Google is an expert on data centers. Why? They own and operate so many of their own – for search, yes, but even more for cloud services – that they’ve learned about, examined, and improved their data centers in every reasonable way. Beyond simply improving their own data centers, however, Google is a loud voice in establishing better practices in all data centers – 70 percent of which, according to Google, are operating inefficiently.
Beyond operating their own data centers at half the total energy consumption as typical data centers, Google has helped bring together the bright minds in the industry. The second Data Center Efficiency Conference took place in Zurich (the first having taken place in the U.S. two years ago).
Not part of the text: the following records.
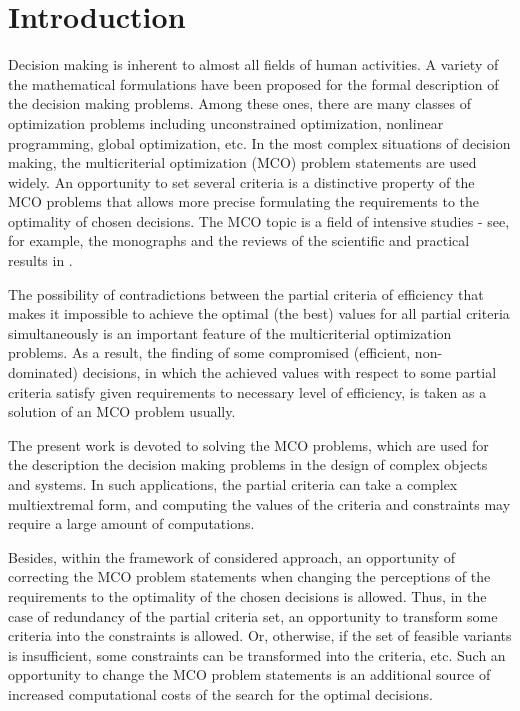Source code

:\documentclass{svproc}
\begin{document}
\section{ Introduction}
\label{sec:01}
Decision making is inherent to almost all fields of human activities. A variety of the mathematical formulations have been proposed for the formal description of the decision making problems. Among these ones, there are many classes of optimization problems including unconstrained optimization, nonlinear programming, global optimization, etc. In the most complex situations of decision making, the multicriterial optimization (MCO) problem statements are used widely. An opportunity to set several criteria is a distinctive property of the MCO problems that allows more precise formulating the requirements to the optimality of chosen decisions. The MCO topic is a field of intensive studies - see, for example, the monographs \cite{x1,x2,x3,x4,x5,x6} and the reviews of the scientific and practical results in \cite{x7,x8,x9,x10}.

The possibility of contradictions between the partial criteria of efficiency that makes it impossible to achieve the optimal (the best) values for all partial criteria simultaneously is an important feature of the multicriterial optimization problems. As a result, the finding of some compromised (efficient, non-dominated) decisions, in which the achieved values with respect to some partial criteria satisfy given requirements to necessary level of efficiency, is taken as a solution of an MCO problem usually. 

The present work is devoted to solving the MCO problems, which are used for the description the decision making problems in the design of complex objects and systems. In such applications, the partial criteria can take a complex multiextremal form, and computing the values of the criteria and constraints may require a large amount of computations. 

Besides, within the framework of considered approach, an opportunity of correcting the MCO problem statements when changing the perceptions of the requirements to the optimality of the chosen decisions is allowed. Thus, in the case of redundancy of the partial criteria set, an opportunity to transform some criteria into the constraints is allowed. Or, otherwise, if the set of feasible variants is insufficient, some constraints can be transformed into the criteria, etc. Such an opportunity to change the MCO problem statements is an additional source of increased computational costs of the search for the optimal decisions. 
\end{document}
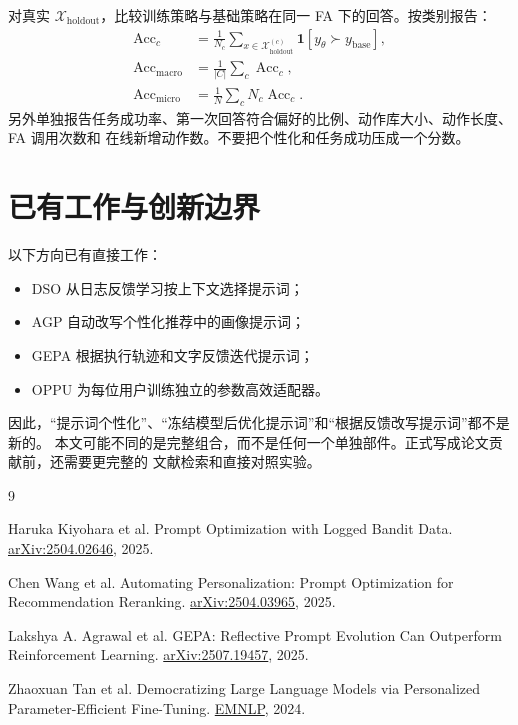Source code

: \documentclass[11pt,UTF8,fontset=fandol]{ctexart}
\newcommand{\Xholdout}{\mathcal X_{\mathrm{holdout}}}
\begin{document}
对真实 \(\Xholdout\)，比较训练策略与基础策略在同一 FA 下的回答。按类别报告：
\begin{align}
  \operatorname{Acc}_c
  &=
  \frac{1}{N_c}
  \sum_{x\in\Xholdout^{(c)}}
  \mathbf 1[y_{\theta}\succ y_{\mathrm{base}}],\\
  \operatorname{Acc}_{\mathrm{macro}}
  &=
  \frac{1}{|C|}
  \sum_c\operatorname{Acc}_c,\\
  \operatorname{Acc}_{\mathrm{micro}}
  &=
  \frac{1}{N}
  \sum_c N_c\operatorname{Acc}_c.
\end{align}
另外单独报告任务成功率、第一次回答符合偏好的比例、动作库大小、动作长度、FA 调用次数和
在线新增动作数。不要把个性化和任务成功压成一个分数。

\section{已有工作与创新边界}

以下方向已有直接工作：
\begin{itemize}
  \item DSO 从日志反馈学习按上下文选择提示词；
  \item AGP 自动改写个性化推荐中的画像提示词；
  \item GEPA 根据执行轨迹和文字反馈迭代提示词；
  \item OPPU 为每位用户训练独立的参数高效适配器。
\end{itemize}
因此，``提示词个性化''、``冻结模型后优化提示词''和``根据反馈改写提示词''都不是新的。
本文可能不同的是完整组合，而不是任何一个单独部件。正式写成论文贡献前，还需要更完整的
文献检索和直接对照实验。

{\footnotesize\raggedright
\begin{thebibliography}{9}
\setlength{\itemsep}{1pt}

Haruka Kiyohara et al.
\newblock Prompt Optimization with Logged Bandit Data.
\newblock \href{https://arxiv.org/abs/2504.02646}{arXiv:2504.02646}, 2025.

Chen Wang et al.
\newblock Automating Personalization: Prompt Optimization for Recommendation
Reranking.
\newblock \href{https://arxiv.org/abs/2504.03965}{arXiv:2504.03965}, 2025.

Lakshya A. Agrawal et al.
\newblock GEPA: Reflective Prompt Evolution Can Outperform Reinforcement
Learning.
\newblock \href{https://arxiv.org/abs/2507.19457}{arXiv:2507.19457}, 2025.

Zhaoxuan Tan et al.
\newblock Democratizing Large Language Models via Personalized
Parameter-Efficient Fine-Tuning.
\newblock \href{https://aclanthology.org/2024.emnlp-main.372/}{EMNLP}, 2024.

\end{thebibliography}
}
\end{document}
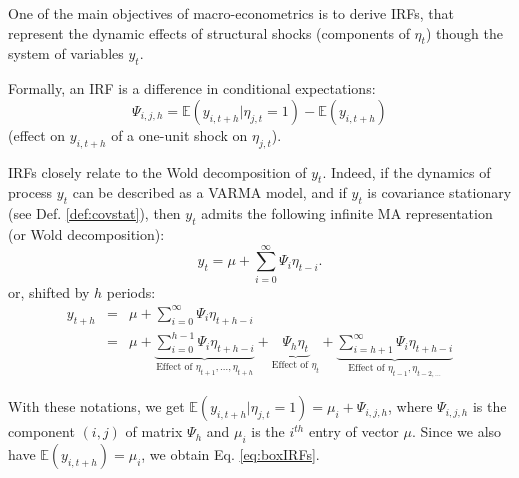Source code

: \documentclass[
  12pt,
]{book}
\theoremstyle{definition}
\theoremstyle{definition}
\theoremstyle{definition}
\theoremstyle{definition}
\theoremstyle{remark}
\begin{document}
One of the main objectives of macro-econometrics is to derive IRFs, that represent the dynamic effects of structural shocks (components of \(\eta_t\)) though the system of variables \(y_t\).

Formally, an IRF is a difference in conditional expectations:
\begin{equation}
\boxed{\Psi_{i,j,h} = \mathbb{E}(y_{i,t+h}|\eta_{j,t}=1) - \mathbb{E}(y_{i,t+h})}
\label{eq:boxIRFs}
\end{equation}
(effect on \(y_{i,t+h}\) of a one-unit shock on \(\eta_{j,t}\)).

IRFs closely relate to the Wold decomposition of \(y_t\). Indeed, if the dynamics of process \(y_t\) can be described as a VARMA model, and if \(y_t\) is covariance stationary (see Def. \ref{def:covstat}), then \(y_t\) admits the following infinite MA representation (or Wold decomposition):
\begin{equation}
\boxed{y_t = \mu + \sum_{i=0}^\infty \Psi_{i} \eta_{t-i}.}
\label{eq:InfMA}
\end{equation}
or, shifted by \(h\) periods:
\begin{eqnarray*}
y_{t+h} &=& \mu + \sum_{i=0}^\infty \Psi_{i} \eta_{t+h-i}\\
&=& \mu + \underbrace{\sum_{i=0}^{h-1} \Psi_{i} \eta_{t+h-i}}_{\mbox{Effect of }\eta_{t+1},\dots,\eta_{t+h}} + \underbrace{\Psi_{h} \eta_{t}}_{\mbox{Effect of }\eta_{t}} + \underbrace{\sum_{i=h+1}^\infty \Psi_{i} \eta_{t+h-i}}_{\mbox{Effect of }\eta_{t-1},\eta_{t-2,\dots}}
\end{eqnarray*}

With these notations, we get \(\mathbb{E}(y_{i,t+h}|\eta_{j,t}=1) = \mu_i + \Psi_{i,j,h}\), where \(\Psi_{i,j,h}\) is the component \((i,j)\) of matrix \(\Psi_h\) and \(\mu_i\) is the \(i^{th}\) entry of vector \(\mu\). Since we also have \(\mathbb{E}(y_{i,t+h})=\mu_i\), we obtain Eq. \eqref{eq:boxIRFs}.
\end{document}
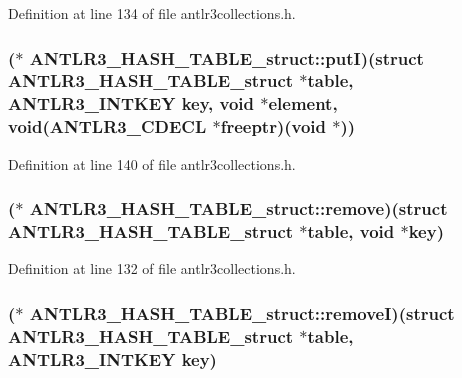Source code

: Definition at line 134 of file antlr3collections.\-h.

\hypertarget{struct_a_n_t_l_r3___h_a_s_h___t_a_b_l_e__struct_a02775fc520b0fab70f981cb48fcf9cb0}{
\subsubsection[{put\-I}]{($\ast$ A\-N\-T\-L\-R3\-\_\-\-H\-A\-S\-H\-\_\-\-T\-A\-B\-L\-E\-\_\-struct\-::put\-I)(struct {\bf A\-N\-T\-L\-R3\-\_\-\-H\-A\-S\-H\-\_\-\-T\-A\-B\-L\-E\-\_\-struct} $\ast$table, {\bf A\-N\-T\-L\-R3\-\_\-\-I\-N\-T\-K\-E\-Y} key, void $\ast$element, void({\bf A\-N\-T\-L\-R3\-\_\-\-C\-D\-E\-C\-L} $\ast$freeptr)(void $\ast$))}}\label{struct_a_n_t_l_r3___h_a_s_h___t_a_b_l_e__struct_a02775fc520b0fab70f981cb48fcf9cb0}


Definition at line 140 of file antlr3collections.\-h.

\hypertarget{struct_a_n_t_l_r3___h_a_s_h___t_a_b_l_e__struct_a0cd3cdef0fdf565c7b3e52bbefc68777}{
\subsubsection[{remove}]{($\ast$ A\-N\-T\-L\-R3\-\_\-\-H\-A\-S\-H\-\_\-\-T\-A\-B\-L\-E\-\_\-struct\-::remove)(struct {\bf A\-N\-T\-L\-R3\-\_\-\-H\-A\-S\-H\-\_\-\-T\-A\-B\-L\-E\-\_\-struct} $\ast$table, void $\ast$key)}}\label{struct_a_n_t_l_r3___h_a_s_h___t_a_b_l_e__struct_a0cd3cdef0fdf565c7b3e52bbefc68777}


Definition at line 132 of file antlr3collections.\-h.

\hypertarget{struct_a_n_t_l_r3___h_a_s_h___t_a_b_l_e__struct_a72f8a4c1833aeb721321eab688a5feed}{
\subsubsection[{remove\-I}]{($\ast$ A\-N\-T\-L\-R3\-\_\-\-H\-A\-S\-H\-\_\-\-T\-A\-B\-L\-E\-\_\-struct\-::remove\-I)(struct {\bf A\-N\-T\-L\-R3\-\_\-\-H\-A\-S\-H\-\_\-\-T\-A\-B\-L\-E\-\_\-struct} $\ast$table, {\bf A\-N\-T\-L\-R3\-\_\-\-I\-N\-T\-K\-E\-Y} key)}}\label{struct_a_n_t_l_r3___h_a_s_h___t_a_b_l_e__struct_a72f8a4c1833aeb721321eab688a5feed}


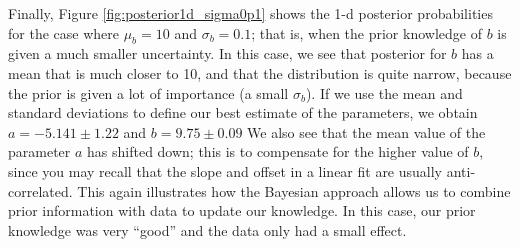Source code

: Finally, Figure \ref{fig:posterior1d_sigma0p1} shows the 1-d posterior probabilities for the case where $\mu_b=10$ and $\sigma_b=0.1$; that is, when the prior knowledge of $b$ is given a much smaller uncertainty. In this case, we see that posterior for $b$ has a mean that is much closer to 10, and that the distribution is quite narrow, because the prior is given a lot of importance (a small $\sigma_b$). If we use the mean and standard deviations to define our best estimate of the parameters, we obtain $a=-5.141\pm1.22$ and $b=9.75 \pm 0.09$ We also see that the mean value of the parameter $a$ has shifted down; this is to compensate for the higher value of $b$, since you may recall that the slope and offset in a linear fit are usually anti-correlated. This again illustrates how the Bayesian approach allows us to combine prior information with data to update our knowledge. In this case, our prior knowledge was very ``good'' and the data only had a small effect.

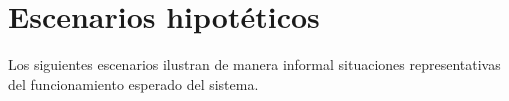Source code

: \documentclass[a4paper, 10pt, twoside]{article}
\begin{document}

\section{Escenarios hipotéticos}

Los siguientes escenarios ilustran de manera informal situaciones representativas del funcionamiento esperado del sistema.
\end{document}
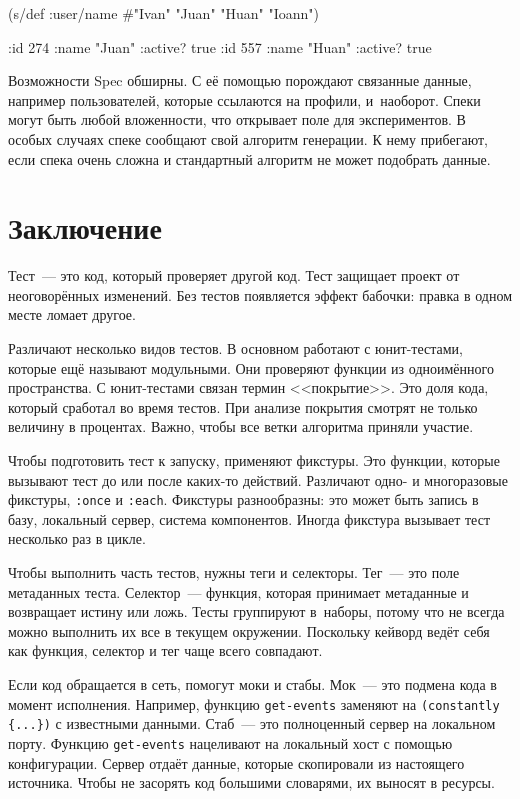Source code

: \else

\begin{english}
  \begin{clojure}
(s/def :user/name #{"Ivan" "Juan" "Huan" "Ioann"})

{:id 274 :name "Juan" :active? true}
{:id 557 :name "Huan" :active? true}
  \end{clojure}
\end{english}

\fi

Возможности Spec обширны. С её помощью порождают связанные данные, например
пользователей, которые ссылаются на профили, и~наоборот. Спеки могут быть любой
вложенности, что открывает поле для экспериментов. В особых случаях спеке
сообщают свой алгоритм генерации. К нему прибегают, если спека очень сложна и
стандартный алгоритм не может подобрать данные.

\section{Заключение}

Тест~--- это код, который проверяет другой код. Тест защищает проект от
неоговорённых изменений. Без тестов появляется эффект бабочки: правка в одном
месте ломает другое.


Различают несколько видов тестов. В основном работают с юнит-тестами, которые
ещё называют модульными. Они проверяют функции из одноимённого пространства. С
юнит-тестами связан термин <<покрытие>>. Это доля кода, который сработал во
время тестов. При анализе покрытия смотрят не только величину в
процентах. Важно, чтобы все ветки алгоритма приняли участие.

Чтобы подготовить тест к запуску, применяют фикстуры. Это функции, которые
вызывают тест до или после каких-то действий. Различают одно- и многоразовые
фикстуры, \verb|:once| и \verb|:each|. Фикстуры разнообразны: это может быть
запись в базу, локальный сервер, система компонентов. Иногда фикстура вызывает
тест несколько раз в цикле.

Чтобы выполнить часть тестов, нужны теги и селекторы. Тег~--- это поле метаданных
теста. Селектор~--- функция, которая принимает метаданные и возвращает истину
или ложь. Тесты группируют в~наборы, потому что не всегда можно выполнить их все
в текущем окружении. Поскольку кейворд ведёт себя как функция, селектор и
тег чаще всего совпадают.

Если код обращается в сеть, помогут моки и стабы. Мок~--- это подмена кода в момент
исполнения. Например, функцию \verb|get-events| заменяют на
\verb|(constantly {...})| с известными данными. Стаб~--- это полноценный сервер на
локальном порту. Функцию \verb|get-events| нацеливают на локальный хост с
помощью конфигурации. Сервер отдаёт данные, которые скопировали из настоящего
источника. Чтобы не засорять код большими словарями, их выносят в ресурсы.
Google used the opportunity to show some of their own innovations while spreading word and inciting discussion about best practices for efficiency.
Here’s the brief rundown of how to make your data center more efficient:
- Measure “PUE”
PUE, or “Power Usage Effectiveness,” indicates how much energy your data center is using compared to the building’s overall energy use. It’s the primary statistic for examining and understanding your power efficiency and establishing data points for trends in different seasons.
- Manage Air Flow
Appropriate internal architecture can improve the airflow dramatically, reducing your cooling costs with minimal effort and change. New technologies, such as thermal modeling, make this even easier.
- Raise Your Allowed Temperatures
Most equipment will run smoothly at 80 degrees (Fahrenheit) or higher. Check with your manufacturer and raise your allowing temperature appropriately.
- Utilize Free Cooling
Look for ways to use your environment, the “ambient air temperature,” and thermal reservoirs to cool your data center without using your chiller.
- Fine-Tune Your Power Distribution
Eliminate power conversion steps and use efficient transformers and power distribution units to ensure the most effective but least costly system.
For Google, the reasons to go green in data centers are as easy to ignore as a punch in the jaw. Going green saves you money and saves the planet. As Joseph Kava, Senior Director of Operations at Google, put it, “This is something we have to stop talking about and we have to just start doing it.”